_What is expected_
What is needed is the number of lines below that contain the string "scratch", with no other text.

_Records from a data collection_

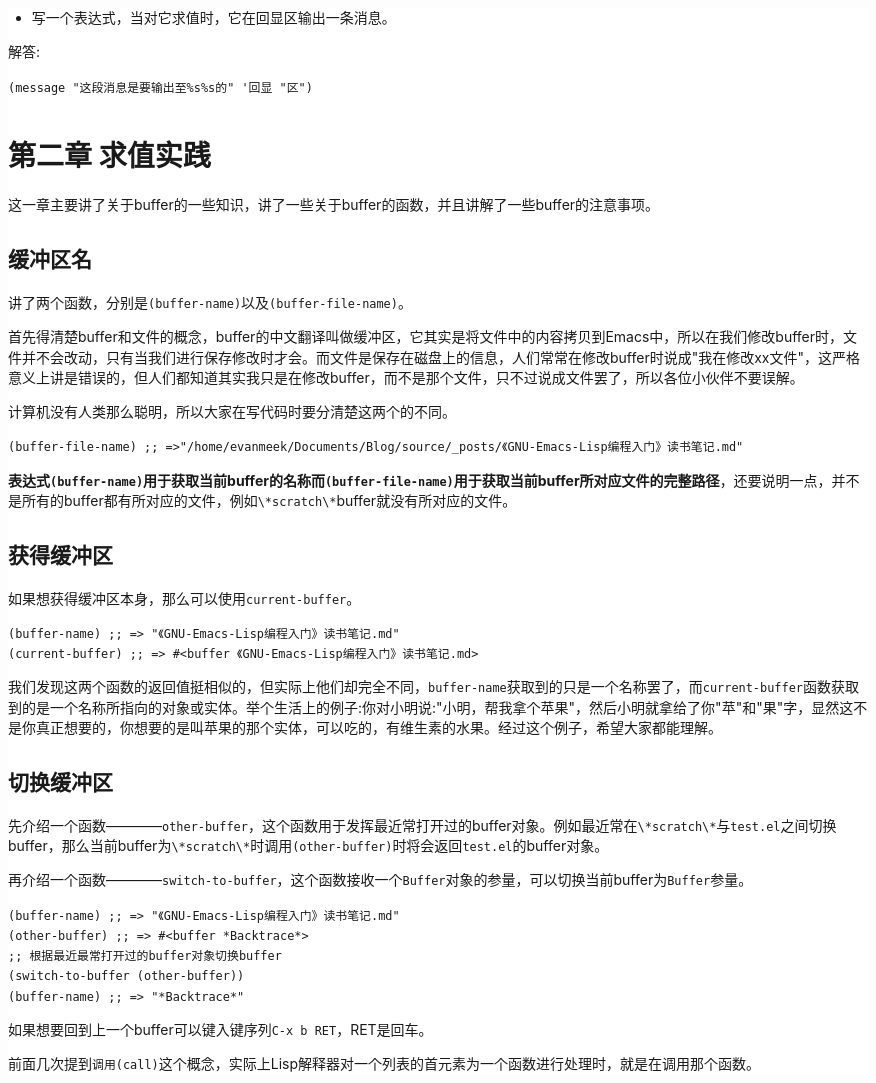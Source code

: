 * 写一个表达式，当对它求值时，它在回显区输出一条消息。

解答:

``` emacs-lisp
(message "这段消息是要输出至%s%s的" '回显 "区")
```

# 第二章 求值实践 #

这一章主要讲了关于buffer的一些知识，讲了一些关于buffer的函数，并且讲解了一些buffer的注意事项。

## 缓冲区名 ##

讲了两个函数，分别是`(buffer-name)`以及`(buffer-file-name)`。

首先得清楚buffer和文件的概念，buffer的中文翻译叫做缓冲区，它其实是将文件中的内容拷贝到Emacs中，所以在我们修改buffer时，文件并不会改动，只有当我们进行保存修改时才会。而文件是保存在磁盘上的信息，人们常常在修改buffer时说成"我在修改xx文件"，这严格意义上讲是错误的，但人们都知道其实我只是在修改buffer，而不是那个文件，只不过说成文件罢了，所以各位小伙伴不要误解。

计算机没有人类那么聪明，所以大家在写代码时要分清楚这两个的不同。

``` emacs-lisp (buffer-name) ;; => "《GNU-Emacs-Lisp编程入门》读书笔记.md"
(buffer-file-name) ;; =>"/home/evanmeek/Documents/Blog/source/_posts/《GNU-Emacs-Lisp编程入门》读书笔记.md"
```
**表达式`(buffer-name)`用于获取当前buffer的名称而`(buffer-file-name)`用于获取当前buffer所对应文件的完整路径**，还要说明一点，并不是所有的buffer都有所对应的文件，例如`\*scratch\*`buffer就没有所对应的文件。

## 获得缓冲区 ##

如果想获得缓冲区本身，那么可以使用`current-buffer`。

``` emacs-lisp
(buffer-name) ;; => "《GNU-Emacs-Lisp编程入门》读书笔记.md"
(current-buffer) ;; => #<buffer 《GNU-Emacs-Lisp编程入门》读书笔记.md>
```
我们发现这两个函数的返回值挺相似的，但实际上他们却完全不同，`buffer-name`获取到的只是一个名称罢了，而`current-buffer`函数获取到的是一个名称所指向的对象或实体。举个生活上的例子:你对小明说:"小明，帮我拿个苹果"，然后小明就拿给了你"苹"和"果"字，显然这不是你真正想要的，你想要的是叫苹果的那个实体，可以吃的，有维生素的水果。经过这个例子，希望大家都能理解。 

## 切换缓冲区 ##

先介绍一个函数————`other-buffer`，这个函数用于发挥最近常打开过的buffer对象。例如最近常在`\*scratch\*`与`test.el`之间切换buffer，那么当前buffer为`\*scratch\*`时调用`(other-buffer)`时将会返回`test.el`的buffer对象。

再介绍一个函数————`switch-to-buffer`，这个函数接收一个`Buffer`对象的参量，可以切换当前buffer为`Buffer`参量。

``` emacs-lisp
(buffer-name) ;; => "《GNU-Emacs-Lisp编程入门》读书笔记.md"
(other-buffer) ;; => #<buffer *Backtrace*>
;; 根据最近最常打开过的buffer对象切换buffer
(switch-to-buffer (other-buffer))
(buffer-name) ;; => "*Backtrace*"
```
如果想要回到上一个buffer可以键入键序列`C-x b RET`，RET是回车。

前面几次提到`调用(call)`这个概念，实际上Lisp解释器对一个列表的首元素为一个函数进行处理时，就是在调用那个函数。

--

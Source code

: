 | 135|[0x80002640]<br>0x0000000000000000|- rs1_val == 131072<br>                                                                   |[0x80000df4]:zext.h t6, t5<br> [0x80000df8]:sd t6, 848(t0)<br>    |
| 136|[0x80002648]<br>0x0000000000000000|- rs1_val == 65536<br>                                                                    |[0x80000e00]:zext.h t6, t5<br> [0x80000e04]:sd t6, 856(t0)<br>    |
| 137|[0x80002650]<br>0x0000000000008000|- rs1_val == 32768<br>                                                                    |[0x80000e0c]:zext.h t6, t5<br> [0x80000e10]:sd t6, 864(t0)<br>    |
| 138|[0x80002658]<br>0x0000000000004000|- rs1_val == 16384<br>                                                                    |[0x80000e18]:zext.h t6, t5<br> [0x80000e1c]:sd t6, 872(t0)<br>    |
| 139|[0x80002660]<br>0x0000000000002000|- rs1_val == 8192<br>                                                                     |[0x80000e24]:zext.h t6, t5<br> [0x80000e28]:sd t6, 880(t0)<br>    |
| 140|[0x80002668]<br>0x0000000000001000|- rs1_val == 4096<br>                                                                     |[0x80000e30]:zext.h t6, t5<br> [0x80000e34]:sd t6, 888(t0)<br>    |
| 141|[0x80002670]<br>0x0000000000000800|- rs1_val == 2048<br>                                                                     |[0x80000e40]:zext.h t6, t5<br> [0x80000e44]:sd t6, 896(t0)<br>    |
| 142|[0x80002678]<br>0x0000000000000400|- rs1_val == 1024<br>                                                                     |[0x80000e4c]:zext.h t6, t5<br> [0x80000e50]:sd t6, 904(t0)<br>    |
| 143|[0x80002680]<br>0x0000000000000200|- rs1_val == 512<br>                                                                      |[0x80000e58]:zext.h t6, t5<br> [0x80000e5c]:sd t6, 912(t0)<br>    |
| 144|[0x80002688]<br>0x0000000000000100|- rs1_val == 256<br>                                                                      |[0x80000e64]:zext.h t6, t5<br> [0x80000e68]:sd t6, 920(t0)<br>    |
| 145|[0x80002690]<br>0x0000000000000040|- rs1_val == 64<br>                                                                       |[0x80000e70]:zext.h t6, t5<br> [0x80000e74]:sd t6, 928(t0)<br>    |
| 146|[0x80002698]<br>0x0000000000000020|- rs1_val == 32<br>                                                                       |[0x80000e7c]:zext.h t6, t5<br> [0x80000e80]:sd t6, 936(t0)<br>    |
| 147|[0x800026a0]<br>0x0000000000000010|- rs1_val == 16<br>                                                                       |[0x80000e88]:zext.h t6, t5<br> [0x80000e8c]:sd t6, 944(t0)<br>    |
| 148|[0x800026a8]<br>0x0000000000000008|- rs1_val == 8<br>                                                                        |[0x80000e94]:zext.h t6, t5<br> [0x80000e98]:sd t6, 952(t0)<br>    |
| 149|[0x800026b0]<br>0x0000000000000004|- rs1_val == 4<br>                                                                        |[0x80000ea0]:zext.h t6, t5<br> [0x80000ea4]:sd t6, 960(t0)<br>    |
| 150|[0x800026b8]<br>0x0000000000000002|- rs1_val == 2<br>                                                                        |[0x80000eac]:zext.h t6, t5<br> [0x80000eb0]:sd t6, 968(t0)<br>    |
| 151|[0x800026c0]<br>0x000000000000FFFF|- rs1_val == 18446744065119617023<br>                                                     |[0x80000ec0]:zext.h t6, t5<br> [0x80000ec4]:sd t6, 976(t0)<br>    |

_Completed task_
2